DATA TO USE –
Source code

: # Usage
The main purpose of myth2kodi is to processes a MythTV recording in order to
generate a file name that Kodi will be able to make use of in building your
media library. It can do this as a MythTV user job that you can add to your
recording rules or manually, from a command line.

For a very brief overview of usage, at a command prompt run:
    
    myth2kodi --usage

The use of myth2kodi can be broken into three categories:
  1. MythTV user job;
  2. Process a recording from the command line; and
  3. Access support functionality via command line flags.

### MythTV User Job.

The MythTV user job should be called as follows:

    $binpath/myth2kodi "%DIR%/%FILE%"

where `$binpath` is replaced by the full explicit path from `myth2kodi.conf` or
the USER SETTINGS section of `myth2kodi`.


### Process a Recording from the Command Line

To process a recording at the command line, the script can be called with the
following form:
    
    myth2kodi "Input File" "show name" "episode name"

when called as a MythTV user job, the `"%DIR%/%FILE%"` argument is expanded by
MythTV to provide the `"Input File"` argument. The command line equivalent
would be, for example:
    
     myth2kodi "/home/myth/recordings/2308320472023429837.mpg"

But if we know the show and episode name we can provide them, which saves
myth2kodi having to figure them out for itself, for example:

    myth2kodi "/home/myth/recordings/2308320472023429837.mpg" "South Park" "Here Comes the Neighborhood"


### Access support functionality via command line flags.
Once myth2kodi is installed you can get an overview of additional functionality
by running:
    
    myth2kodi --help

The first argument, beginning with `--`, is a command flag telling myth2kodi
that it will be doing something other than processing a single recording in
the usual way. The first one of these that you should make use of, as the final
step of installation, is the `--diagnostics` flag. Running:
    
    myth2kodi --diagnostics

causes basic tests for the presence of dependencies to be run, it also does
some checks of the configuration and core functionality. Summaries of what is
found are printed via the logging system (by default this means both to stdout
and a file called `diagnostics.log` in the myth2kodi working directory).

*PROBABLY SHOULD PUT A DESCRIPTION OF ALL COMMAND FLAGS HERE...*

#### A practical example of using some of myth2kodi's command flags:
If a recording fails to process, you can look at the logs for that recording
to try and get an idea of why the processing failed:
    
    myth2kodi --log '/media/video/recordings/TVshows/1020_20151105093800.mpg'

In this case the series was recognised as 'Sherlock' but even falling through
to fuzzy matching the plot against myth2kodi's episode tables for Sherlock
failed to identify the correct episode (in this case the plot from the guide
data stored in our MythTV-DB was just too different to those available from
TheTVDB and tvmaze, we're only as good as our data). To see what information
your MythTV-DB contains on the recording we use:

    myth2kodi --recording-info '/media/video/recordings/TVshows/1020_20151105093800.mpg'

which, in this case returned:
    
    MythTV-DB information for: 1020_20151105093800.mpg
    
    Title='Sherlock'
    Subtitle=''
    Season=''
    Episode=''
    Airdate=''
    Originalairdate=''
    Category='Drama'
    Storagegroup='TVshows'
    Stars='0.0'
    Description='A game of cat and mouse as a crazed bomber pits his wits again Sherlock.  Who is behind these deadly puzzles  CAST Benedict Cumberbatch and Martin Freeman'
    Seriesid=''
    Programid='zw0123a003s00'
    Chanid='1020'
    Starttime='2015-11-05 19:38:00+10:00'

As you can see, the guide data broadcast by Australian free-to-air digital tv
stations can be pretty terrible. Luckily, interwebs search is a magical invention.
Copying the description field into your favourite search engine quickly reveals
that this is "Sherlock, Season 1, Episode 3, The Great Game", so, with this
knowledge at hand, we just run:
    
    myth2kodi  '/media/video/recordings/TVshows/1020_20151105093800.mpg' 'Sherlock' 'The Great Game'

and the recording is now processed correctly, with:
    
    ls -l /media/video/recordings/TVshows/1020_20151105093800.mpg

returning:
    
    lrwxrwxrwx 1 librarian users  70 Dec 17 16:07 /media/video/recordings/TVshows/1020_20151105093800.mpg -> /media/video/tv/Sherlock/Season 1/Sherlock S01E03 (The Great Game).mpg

EXERCISE BRIEF –
Among the entries above, copy exactly only the lines starting with the one containing "knowledge at hand, we" and going through the one containing "ls -l /media/video/recordings/TVshows/1020_20151105093800.mpg", both ends included.

WORKED SOLUTION –
knowledge at hand, we just run:
    
    myth2kodi  '/media/video/recordings/TVshows/1020_20151105093800.mpg' 'Sherlock' 'The Great Game'

and the recording is now processed correctly, with:
    
    ls -l /media/video/recordings/TVshows/1020_20151105093800.mpg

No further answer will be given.